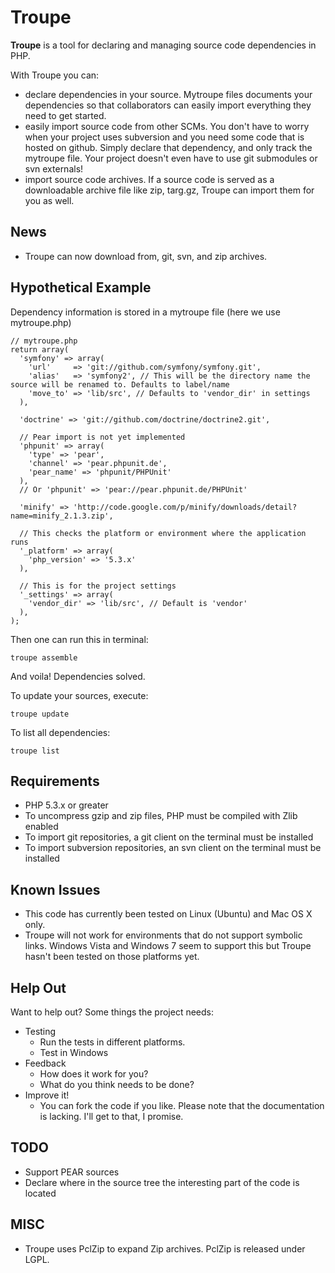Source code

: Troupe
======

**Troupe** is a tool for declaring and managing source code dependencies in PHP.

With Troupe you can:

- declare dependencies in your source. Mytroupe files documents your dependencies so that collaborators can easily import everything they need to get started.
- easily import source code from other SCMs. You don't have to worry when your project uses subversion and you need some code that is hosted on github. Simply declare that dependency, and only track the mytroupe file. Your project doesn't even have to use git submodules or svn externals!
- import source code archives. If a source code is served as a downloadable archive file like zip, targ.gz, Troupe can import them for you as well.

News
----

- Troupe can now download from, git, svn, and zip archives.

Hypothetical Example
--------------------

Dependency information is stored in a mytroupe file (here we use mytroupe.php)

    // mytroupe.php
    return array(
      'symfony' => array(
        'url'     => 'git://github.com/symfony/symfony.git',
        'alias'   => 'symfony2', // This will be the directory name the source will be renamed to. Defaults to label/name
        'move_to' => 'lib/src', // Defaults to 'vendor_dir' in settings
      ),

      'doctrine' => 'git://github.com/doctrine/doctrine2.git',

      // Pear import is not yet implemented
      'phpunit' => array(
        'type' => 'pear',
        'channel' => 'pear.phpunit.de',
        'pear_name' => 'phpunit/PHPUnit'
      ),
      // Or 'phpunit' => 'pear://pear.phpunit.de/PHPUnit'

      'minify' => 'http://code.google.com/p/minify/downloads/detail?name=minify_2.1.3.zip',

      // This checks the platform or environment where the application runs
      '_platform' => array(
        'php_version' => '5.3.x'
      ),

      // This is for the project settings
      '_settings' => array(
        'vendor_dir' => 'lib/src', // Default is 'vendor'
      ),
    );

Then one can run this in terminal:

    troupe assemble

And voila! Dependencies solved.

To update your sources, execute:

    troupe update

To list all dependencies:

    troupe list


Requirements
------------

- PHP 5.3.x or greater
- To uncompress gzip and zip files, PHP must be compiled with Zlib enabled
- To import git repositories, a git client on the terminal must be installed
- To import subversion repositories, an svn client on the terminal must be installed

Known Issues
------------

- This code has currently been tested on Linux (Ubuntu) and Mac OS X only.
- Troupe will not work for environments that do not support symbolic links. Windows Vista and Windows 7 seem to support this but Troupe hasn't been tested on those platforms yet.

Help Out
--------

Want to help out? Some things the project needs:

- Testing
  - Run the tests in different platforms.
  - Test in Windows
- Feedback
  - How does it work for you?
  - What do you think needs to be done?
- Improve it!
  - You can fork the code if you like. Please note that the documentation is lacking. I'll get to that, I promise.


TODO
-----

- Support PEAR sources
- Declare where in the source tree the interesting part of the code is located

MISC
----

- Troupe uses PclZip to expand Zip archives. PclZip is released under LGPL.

*Exercise prompt*: The records above need to be printed in full and exactly, without any of the pictures.

*Result*:
Source code

: Troupe
======

**Troupe** is a tool for declaring and managing source code dependencies in PHP.

With Troupe you can:

- declare dependencies in your source. Mytroupe files documents your dependencies so that collaborators can easily import everything they need to get started.
- easily import source code from other SCMs. You don't have to worry when your project uses subversion and you need some code that is hosted on github. Simply declare that dependency, and only track the mytroupe file. Your project doesn't even have to use git submodules or svn externals!
- import source code archives. If a source code is served as a downloadable archive file like zip, targ.gz, Troupe can import them for you as well.

News
----

- Troupe can now download from, git, svn, and zip archives.

Hypothetical Example
--------------------

Dependency information is stored in a mytroupe file (here we use mytroupe.php)

    // mytroupe.php
    return array(
      'symfony' => array(
        'url'     => 'git://github.com/symfony/symfony.git',
        'alias'   => 'symfony2', // This will be the directory name the source will be renamed to. Defaults to label/name
        'move_to' => 'lib/src', // Defaults to 'vendor_dir' in settings
      ),

      'doctrine' => 'git://github.com/doctrine/doctrine2.git',

      // Pear import is not yet implemented
      'phpunit' => array(
        'type' => 'pear',
        'channel' => 'pear.phpunit.de',
        'pear_name' => 'phpunit/PHPUnit'
      ),
      // Or 'phpunit' => 'pear://pear.phpunit.de/PHPUnit'

      'minify' => 'http://code.google.com/p/minify/downloads/detail?name=minify_2.1.3.zip',

      // This checks the platform or environment where the application runs
      '_platform' => array(
        'php_version' => '5.3.x'
      ),

      // This is for the project settings
      '_settings' => array(
        'vendor_dir' => 'lib/src', // Default is 'vendor'
      ),
    );

Then one can run this in terminal:

    troupe assemble

And voila! Dependencies solved.

To update your sources, execute:

    troupe update

To list all dependencies:

    troupe list


Requirements
------------

- PHP 5.3.x or greater
- To uncompress gzip and zip files, PHP must be compiled with Zlib enabled
- To import git repositories, a git client on the terminal must be installed
- To import subversion repositories, an svn client on the terminal must be installed

Known Issues
------------

- This code has currently been tested on Linux (Ubuntu) and Mac OS X only.
- Troupe will not work for environments that do not support symbolic links. Windows Vista and Windows 7 seem to support this but Troupe hasn't been tested on those platforms yet.

Help Out
--------

Want to help out? Some things the project needs:

- Testing
  - Run the tests in different platforms.
  - Test in Windows
- Feedback
  - How does it work for you?
  - What do you think needs to be done?
- Improve it!
  - You can fork the code if you like. Please note that the documentation is lacking. I'll get to that, I promise.


TODO
-----

- Support PEAR sources
- Declare where in the source tree the interesting part of the code is located

MISC
----

- Troupe uses PclZip to expand Zip archives. PclZip is released under LGPL.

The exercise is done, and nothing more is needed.